What the task requires:
Check every line of the entries below for "save", and copy the lines that have it.

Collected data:
---*---

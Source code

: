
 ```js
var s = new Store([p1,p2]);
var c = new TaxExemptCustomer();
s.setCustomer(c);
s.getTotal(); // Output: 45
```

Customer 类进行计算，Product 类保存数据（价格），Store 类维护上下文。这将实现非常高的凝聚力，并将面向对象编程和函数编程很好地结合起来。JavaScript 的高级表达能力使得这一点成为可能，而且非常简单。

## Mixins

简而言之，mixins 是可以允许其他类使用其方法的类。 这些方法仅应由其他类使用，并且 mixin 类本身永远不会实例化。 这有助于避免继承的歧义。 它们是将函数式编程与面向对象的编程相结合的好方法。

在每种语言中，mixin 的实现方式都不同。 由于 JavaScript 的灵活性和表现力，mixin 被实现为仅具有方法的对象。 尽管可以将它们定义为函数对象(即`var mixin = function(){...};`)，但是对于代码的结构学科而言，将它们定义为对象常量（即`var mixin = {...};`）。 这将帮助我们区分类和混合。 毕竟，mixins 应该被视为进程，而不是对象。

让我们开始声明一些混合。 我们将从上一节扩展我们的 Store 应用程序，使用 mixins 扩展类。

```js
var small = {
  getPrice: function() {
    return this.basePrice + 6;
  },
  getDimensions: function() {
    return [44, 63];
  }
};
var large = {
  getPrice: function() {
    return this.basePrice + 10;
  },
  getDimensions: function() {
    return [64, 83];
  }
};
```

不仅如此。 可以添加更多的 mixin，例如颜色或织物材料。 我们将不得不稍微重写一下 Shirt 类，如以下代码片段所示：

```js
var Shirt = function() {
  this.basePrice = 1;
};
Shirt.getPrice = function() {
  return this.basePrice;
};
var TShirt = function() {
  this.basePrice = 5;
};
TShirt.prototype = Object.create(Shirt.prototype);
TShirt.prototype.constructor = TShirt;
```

---*---

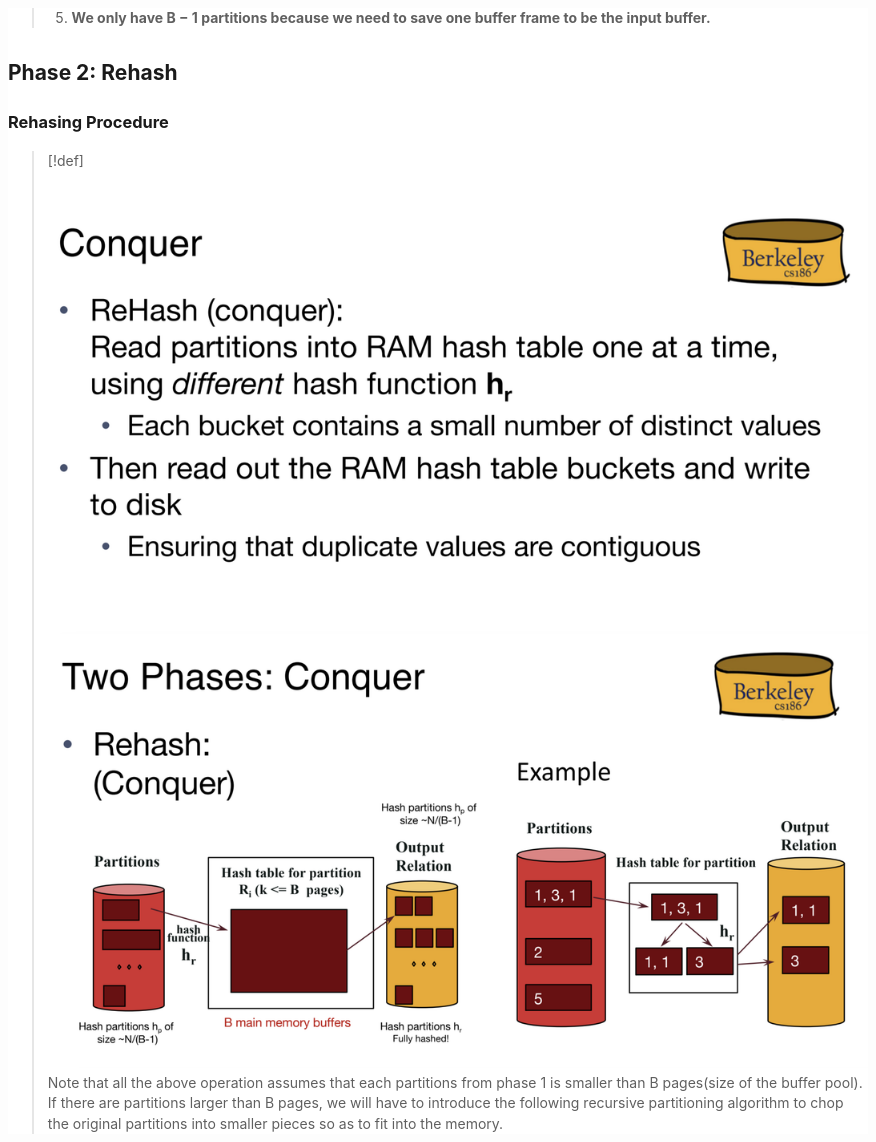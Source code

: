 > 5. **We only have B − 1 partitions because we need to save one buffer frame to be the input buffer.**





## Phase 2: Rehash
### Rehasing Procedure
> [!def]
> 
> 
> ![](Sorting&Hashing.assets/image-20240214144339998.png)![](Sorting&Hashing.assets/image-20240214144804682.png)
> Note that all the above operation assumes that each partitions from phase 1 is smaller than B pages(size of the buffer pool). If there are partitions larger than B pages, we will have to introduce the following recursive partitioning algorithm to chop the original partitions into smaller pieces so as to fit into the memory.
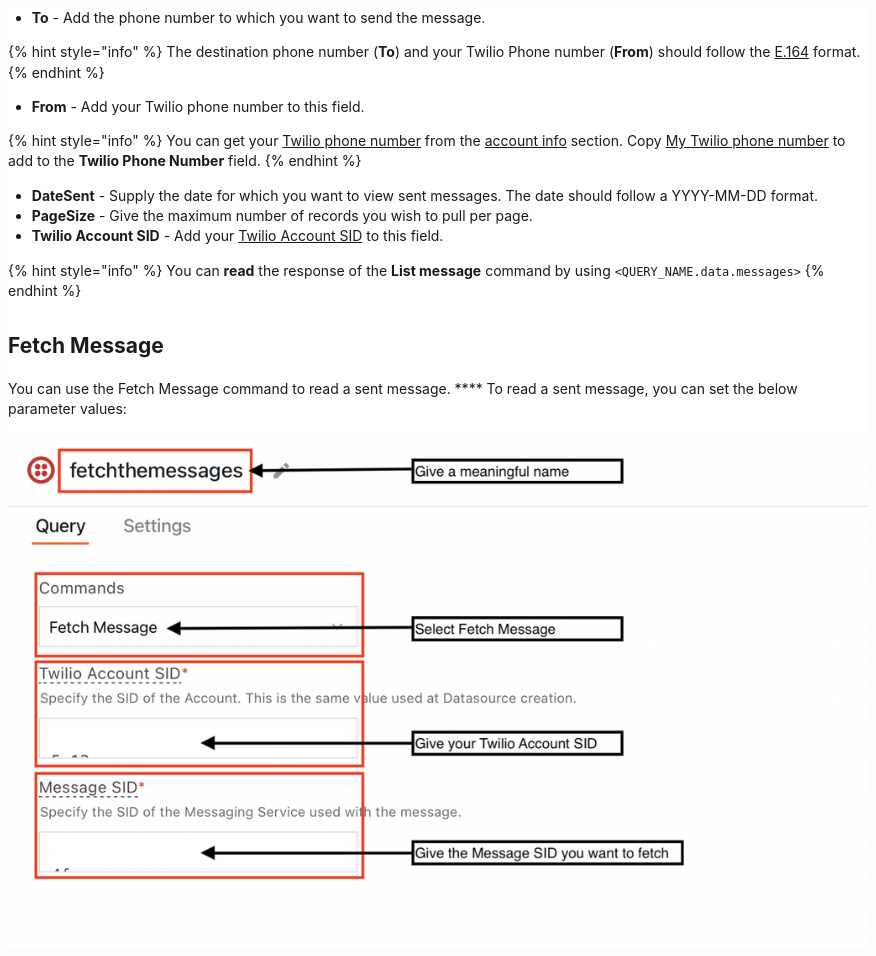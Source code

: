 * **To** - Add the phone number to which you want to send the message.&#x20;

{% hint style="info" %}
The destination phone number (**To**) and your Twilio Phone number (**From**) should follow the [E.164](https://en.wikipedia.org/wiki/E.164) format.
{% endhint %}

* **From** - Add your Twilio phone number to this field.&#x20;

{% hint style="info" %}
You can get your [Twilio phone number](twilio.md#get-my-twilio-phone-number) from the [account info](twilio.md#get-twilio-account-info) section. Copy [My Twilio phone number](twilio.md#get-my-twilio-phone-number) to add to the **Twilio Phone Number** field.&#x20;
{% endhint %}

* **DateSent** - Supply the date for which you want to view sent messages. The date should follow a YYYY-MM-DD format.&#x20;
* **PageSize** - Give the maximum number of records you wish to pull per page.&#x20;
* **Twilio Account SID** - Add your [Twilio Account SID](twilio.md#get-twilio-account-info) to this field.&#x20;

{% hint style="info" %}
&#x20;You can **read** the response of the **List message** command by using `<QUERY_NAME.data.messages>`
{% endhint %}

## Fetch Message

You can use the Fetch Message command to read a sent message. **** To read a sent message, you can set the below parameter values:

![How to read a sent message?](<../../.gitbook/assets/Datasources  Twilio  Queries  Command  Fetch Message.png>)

---*---

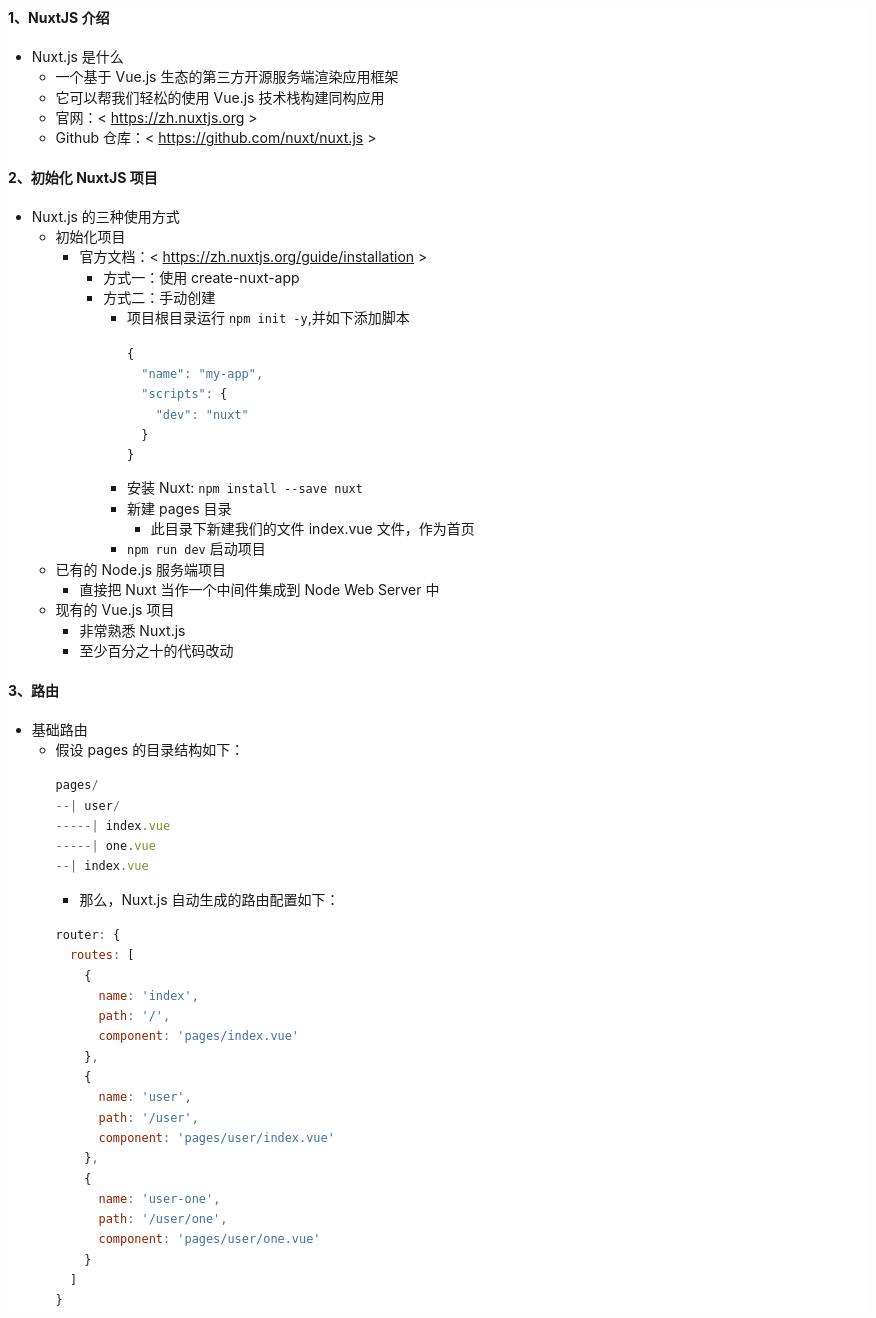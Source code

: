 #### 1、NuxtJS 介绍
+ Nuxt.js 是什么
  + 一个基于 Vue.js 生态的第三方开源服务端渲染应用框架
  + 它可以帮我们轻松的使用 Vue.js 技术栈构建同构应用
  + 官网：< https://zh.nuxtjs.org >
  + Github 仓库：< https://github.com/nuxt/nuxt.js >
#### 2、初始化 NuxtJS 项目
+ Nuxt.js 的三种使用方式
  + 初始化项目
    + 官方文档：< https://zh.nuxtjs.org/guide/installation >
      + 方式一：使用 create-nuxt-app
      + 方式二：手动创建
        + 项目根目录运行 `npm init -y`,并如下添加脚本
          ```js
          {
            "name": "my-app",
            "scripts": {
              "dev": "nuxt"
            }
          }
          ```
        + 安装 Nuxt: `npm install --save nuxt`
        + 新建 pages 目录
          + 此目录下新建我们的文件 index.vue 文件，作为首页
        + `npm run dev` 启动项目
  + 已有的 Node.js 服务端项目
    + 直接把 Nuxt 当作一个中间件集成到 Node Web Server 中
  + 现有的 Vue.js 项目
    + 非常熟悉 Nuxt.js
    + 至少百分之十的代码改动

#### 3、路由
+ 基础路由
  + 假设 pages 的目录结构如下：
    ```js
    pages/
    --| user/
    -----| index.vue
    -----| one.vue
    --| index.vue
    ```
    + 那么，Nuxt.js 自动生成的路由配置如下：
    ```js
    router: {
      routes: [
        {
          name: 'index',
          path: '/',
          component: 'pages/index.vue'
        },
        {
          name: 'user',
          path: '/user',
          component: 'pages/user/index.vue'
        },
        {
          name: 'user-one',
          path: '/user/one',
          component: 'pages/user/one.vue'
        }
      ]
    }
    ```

---*---

Written solution:
: > 5. **We only have B − 1 partitions because we need to save one buffer frame to be the input buffer.**
        + 安装 Nuxt: `npm install --save nuxt`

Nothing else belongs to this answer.